Bandfütterung: Futter kommt von oben
Ungewöhnlich ist das Bandfütterungs-System im Kuhstall: Zunächst werden alle Futterkomponenten im Futtermischwagen („wird ohnehin benötigt“) aufbereitet. Von diesem wird die fertige Futtermischung dann in einen großen Bottich umgefüllt, der wiederum das Futter in auf das Futterband portioniert. Die an der Decke aufgehängten laufen über die beiden außenliegenden Futtertische hinweg. So rieselt immer wieder frisches Futter auf die beiden Futtertische herunter. Jungkühe fressen täglich davon etwa 18 kg Trockenmasse, die älteren Tiere rund 23 kg. Am Melkroboter gibt’s dann noch bis zu 5 kg Nachschlag.
Das hat uns beeindruckt
Andrea Rahn-Farr hat gemeinsam mit ihrem Mann Carsten (ist für Ackerbau und Biogas (550 kw) zuständig) ein bemerkenswertes Agrarunternehmen aufgebaut. 1994 haben sie den Hof gekauft (Baujahr 1980), mit 60 Kuhplätzen und 2x4 Fischgräte. Jahre lang sind sie jeden Tag zwischen drei Betriebsstätten hin und her gefahren (beide hatten noch jeweils den elterlichen Hof in Bewirtschaftung). Mittlerweile bewirtschaftet das Ehepaar 380 ha (davon 150 ha Grünland, weit gestreut … bis zu 25 km) und melkt 400 Kühe.
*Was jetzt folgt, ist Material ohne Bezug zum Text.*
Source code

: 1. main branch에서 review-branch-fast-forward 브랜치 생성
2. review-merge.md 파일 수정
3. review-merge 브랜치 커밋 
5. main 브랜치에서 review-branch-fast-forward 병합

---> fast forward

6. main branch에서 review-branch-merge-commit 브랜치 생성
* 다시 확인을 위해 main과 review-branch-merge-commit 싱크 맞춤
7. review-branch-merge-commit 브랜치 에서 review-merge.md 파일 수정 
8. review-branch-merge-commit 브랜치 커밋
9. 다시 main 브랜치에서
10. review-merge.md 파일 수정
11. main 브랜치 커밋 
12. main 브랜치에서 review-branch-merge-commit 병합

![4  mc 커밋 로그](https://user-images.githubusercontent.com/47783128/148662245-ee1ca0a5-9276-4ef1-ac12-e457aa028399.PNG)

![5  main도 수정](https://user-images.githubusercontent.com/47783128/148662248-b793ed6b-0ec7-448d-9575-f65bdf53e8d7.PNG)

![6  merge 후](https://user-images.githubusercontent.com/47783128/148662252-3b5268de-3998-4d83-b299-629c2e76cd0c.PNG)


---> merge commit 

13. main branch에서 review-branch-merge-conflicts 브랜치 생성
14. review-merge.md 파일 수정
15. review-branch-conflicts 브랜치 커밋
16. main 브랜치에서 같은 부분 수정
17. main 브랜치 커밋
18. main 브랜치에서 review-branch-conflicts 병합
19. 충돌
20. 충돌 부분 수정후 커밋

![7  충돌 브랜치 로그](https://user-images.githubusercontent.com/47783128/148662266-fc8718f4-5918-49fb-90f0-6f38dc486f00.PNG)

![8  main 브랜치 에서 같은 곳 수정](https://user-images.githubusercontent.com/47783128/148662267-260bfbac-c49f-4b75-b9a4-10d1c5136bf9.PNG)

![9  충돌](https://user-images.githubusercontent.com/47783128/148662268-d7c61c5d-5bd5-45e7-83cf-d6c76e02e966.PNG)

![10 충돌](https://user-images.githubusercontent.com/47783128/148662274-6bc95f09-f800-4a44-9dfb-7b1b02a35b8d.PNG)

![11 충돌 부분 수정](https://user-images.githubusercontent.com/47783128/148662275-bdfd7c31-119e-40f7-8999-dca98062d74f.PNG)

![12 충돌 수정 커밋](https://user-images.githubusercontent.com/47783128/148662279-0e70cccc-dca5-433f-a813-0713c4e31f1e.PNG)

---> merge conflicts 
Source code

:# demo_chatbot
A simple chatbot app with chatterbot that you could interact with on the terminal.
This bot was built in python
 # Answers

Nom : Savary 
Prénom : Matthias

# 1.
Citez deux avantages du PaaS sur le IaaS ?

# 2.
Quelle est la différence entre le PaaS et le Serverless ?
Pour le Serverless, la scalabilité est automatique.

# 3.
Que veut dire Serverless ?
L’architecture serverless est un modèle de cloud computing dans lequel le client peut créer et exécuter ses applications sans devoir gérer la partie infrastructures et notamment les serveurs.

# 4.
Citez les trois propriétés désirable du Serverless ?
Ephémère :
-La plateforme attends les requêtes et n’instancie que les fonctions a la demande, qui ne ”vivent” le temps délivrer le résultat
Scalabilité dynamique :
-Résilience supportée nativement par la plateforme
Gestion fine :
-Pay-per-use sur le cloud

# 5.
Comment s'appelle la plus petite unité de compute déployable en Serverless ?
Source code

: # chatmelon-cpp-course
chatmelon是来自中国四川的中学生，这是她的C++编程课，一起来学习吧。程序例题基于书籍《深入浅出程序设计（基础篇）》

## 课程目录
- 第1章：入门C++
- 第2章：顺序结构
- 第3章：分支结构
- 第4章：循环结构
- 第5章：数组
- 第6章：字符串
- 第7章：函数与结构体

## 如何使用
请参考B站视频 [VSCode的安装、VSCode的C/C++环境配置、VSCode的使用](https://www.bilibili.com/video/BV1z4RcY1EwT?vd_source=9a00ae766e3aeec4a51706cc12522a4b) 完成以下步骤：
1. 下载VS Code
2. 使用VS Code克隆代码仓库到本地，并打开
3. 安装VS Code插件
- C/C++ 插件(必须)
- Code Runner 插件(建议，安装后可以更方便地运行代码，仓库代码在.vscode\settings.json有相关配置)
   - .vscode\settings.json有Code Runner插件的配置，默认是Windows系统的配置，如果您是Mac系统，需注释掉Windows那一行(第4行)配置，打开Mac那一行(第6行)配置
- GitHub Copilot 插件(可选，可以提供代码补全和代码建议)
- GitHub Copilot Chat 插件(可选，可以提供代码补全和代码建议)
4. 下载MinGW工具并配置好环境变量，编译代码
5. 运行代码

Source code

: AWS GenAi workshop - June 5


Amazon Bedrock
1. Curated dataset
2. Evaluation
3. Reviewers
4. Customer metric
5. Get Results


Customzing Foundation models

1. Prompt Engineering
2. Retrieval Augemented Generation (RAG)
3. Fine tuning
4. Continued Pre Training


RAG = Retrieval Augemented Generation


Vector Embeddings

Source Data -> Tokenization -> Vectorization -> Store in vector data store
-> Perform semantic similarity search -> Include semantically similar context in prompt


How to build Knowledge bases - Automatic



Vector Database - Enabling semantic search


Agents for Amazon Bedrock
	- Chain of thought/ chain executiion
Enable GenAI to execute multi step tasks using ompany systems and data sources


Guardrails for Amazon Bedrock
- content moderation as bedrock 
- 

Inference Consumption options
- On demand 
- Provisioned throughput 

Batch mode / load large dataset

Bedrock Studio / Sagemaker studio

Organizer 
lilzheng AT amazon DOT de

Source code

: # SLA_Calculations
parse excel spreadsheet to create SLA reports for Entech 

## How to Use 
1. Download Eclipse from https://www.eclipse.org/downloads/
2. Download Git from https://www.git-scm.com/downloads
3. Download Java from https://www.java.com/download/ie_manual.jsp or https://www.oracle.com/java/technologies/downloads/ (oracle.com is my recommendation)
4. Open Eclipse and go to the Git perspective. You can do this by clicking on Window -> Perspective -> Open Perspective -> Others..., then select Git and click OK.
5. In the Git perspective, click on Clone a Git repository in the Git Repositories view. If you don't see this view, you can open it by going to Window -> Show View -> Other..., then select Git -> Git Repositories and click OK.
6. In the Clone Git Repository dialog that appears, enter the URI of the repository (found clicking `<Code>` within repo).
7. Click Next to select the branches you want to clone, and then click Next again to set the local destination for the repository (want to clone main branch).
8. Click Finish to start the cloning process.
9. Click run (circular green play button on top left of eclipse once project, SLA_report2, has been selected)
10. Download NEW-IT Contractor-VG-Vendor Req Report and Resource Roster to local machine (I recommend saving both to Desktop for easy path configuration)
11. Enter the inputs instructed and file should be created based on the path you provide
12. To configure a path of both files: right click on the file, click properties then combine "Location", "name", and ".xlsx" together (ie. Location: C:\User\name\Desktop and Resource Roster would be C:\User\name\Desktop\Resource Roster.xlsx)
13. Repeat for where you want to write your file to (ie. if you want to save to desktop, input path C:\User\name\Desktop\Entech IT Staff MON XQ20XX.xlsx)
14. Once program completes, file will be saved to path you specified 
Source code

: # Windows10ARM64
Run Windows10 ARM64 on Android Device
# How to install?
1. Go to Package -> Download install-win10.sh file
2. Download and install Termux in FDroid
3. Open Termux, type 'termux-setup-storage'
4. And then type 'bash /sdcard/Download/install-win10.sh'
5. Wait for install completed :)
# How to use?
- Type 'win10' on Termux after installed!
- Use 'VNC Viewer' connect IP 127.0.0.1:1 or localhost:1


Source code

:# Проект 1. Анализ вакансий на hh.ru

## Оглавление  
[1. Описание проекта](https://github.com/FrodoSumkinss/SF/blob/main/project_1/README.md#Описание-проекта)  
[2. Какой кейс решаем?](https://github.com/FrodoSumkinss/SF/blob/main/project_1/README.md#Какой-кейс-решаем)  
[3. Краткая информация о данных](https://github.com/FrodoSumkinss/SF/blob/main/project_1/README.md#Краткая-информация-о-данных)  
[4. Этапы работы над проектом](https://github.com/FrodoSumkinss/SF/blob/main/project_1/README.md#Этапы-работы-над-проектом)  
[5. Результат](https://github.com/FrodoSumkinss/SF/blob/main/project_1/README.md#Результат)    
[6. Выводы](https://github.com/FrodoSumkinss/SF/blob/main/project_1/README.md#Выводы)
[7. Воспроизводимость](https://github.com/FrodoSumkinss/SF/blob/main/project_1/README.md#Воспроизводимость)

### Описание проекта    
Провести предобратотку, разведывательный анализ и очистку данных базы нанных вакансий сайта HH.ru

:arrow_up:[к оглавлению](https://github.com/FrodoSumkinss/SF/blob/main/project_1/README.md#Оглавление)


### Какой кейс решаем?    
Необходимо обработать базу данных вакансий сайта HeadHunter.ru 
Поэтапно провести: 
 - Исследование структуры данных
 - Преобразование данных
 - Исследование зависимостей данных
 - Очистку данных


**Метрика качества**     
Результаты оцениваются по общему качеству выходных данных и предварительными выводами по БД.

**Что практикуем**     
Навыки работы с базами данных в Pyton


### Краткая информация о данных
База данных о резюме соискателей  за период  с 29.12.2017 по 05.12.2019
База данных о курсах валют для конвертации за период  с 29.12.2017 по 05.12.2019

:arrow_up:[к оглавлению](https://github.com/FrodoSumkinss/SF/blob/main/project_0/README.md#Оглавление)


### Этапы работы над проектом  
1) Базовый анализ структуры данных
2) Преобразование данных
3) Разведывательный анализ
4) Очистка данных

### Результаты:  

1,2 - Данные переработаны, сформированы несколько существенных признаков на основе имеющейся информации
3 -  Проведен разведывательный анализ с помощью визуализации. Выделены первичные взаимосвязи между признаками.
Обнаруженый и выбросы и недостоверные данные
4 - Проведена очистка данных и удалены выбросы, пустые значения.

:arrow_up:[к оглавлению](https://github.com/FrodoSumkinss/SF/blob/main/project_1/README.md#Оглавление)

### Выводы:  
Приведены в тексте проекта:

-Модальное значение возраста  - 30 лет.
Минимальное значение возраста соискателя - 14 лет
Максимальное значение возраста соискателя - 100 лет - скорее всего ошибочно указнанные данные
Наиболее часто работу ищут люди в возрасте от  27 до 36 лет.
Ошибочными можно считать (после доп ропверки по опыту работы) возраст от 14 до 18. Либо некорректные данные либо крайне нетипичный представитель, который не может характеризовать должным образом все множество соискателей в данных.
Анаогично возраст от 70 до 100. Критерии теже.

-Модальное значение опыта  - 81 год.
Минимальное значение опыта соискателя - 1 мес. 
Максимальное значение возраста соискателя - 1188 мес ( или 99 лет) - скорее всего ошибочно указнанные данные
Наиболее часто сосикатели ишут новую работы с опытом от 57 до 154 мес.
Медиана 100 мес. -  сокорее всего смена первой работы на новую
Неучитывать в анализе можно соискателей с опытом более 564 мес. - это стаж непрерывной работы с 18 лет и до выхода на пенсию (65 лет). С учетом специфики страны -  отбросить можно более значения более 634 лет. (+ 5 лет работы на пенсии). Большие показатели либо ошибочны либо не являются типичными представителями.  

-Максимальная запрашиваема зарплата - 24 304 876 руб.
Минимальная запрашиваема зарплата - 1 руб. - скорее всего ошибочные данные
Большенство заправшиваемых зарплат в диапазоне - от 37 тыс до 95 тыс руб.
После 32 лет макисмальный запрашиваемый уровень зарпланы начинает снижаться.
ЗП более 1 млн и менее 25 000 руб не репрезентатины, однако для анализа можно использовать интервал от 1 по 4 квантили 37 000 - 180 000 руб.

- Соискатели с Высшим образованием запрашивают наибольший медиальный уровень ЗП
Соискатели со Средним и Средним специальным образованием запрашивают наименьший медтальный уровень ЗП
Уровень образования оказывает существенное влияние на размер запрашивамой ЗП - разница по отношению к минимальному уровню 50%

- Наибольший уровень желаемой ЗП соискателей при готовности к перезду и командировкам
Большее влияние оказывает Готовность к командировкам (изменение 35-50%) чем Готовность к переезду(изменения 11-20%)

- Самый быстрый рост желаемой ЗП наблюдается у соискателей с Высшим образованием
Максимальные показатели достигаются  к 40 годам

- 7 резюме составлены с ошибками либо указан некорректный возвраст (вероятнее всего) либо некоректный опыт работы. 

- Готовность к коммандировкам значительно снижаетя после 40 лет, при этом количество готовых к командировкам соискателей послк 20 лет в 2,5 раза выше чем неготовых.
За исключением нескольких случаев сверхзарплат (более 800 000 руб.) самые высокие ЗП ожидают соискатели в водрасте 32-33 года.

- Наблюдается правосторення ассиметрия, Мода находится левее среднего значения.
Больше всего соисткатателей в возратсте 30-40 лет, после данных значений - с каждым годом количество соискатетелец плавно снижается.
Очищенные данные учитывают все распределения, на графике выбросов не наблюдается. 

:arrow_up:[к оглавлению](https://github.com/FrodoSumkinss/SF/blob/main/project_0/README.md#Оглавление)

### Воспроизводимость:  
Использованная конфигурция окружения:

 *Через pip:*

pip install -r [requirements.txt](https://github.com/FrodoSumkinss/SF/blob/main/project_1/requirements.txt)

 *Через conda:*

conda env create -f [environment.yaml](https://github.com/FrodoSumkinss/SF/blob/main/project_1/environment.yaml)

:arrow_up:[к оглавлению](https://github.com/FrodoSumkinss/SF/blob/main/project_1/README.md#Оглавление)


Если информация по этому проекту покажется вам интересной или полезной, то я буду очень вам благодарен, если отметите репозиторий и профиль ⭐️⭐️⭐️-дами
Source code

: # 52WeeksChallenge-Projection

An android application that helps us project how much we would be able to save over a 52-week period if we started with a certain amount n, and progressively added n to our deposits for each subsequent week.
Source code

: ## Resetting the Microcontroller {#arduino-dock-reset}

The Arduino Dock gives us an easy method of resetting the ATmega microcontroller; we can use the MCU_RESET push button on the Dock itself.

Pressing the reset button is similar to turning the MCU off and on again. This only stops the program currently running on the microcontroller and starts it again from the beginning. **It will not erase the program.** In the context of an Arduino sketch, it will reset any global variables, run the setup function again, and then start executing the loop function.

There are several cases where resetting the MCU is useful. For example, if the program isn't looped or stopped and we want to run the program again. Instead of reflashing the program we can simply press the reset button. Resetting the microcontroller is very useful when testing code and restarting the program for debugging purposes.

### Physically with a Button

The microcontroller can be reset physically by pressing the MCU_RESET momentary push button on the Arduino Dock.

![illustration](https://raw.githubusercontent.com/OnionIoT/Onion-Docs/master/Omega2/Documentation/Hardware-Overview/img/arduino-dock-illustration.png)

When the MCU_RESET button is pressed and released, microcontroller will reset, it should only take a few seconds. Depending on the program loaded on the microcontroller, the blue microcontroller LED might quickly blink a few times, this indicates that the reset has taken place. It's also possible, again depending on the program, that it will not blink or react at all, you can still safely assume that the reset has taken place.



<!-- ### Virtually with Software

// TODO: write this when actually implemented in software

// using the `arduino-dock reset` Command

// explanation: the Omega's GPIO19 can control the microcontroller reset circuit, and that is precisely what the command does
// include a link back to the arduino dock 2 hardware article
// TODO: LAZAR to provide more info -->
Sie können mit Menschen, sechs Mitarbeiter beschäftigen die beiden, hinzu kommen zwei Azubis und zwei Aushilfen. Dabei gelingt es ihnen immer wieder, auch fachfremde Mitarbeiter für die Arbeit im Stall zu begeistern. Klar, dass gute Arbeit hier auch honoriert wird. „Wir reden nicht über Mindestlohn, selbst Aushilfen erhalten mehr – aber wir erwarten ja auch einiges!“
Sie schauen nach vorne, resignieren nicht. Aufgrund der fehlenden Niederschläge experimentieren sie z.B. mit Wickroggen und Weidelgras als Untersaat. So wird das Defizit an Silomais ausgeglichen. „Das Futtergemisch ist gut für‘s Jungvieh, die Trockensteher und die Biogasanlage.“ Pressschnitzel und Feuchtmais werden zugekauft (Kontrakte im Frühjahr).
Welches sind die Erfolgsfaktoren im Kuhstall, Frau Rahn-Farr?
- Konsequentes Herdenmanagement – Umgang mit den Daten (Wissen wie diese zu nutzen sind).
- Den Kühen ein optimales Umfeld bieten - aber auch dafür sorgen, dass die Menschen gerne im Stall arbeiten.
Wir müssen gute Bedingungen für Kühe und Menschen schaffen, damit sich die Kühe wohlfühlen und Menschen hier gerne arbeiten.
Andrea Rahn-Farr
Welche Maßnahmen haben in der letzten Zeit Erfolg gebracht?
Ganz klar die Umstellung auf die einphasige Fütterung in Kombination mit der Einrichtung einer Färsengruppe! Dies brachte mehr Ruhe in den Stall, eine höhere Trockenmasseaufnahme und letztlich nochmals einen deutlichen Leistungsschub!
Warum melken Sie weiter?
- Ich wollte nie etwas anderes machen als Kühe (melken). Solange ich denken kann ist das schon so!
- Ich will an der Kuh mit der Kuh arbeiten.
- Unser Standort (viel Grünland) lässt wenig Auswahl zu; die Milch ermöglicht eben die beste Verwertung des Standorts.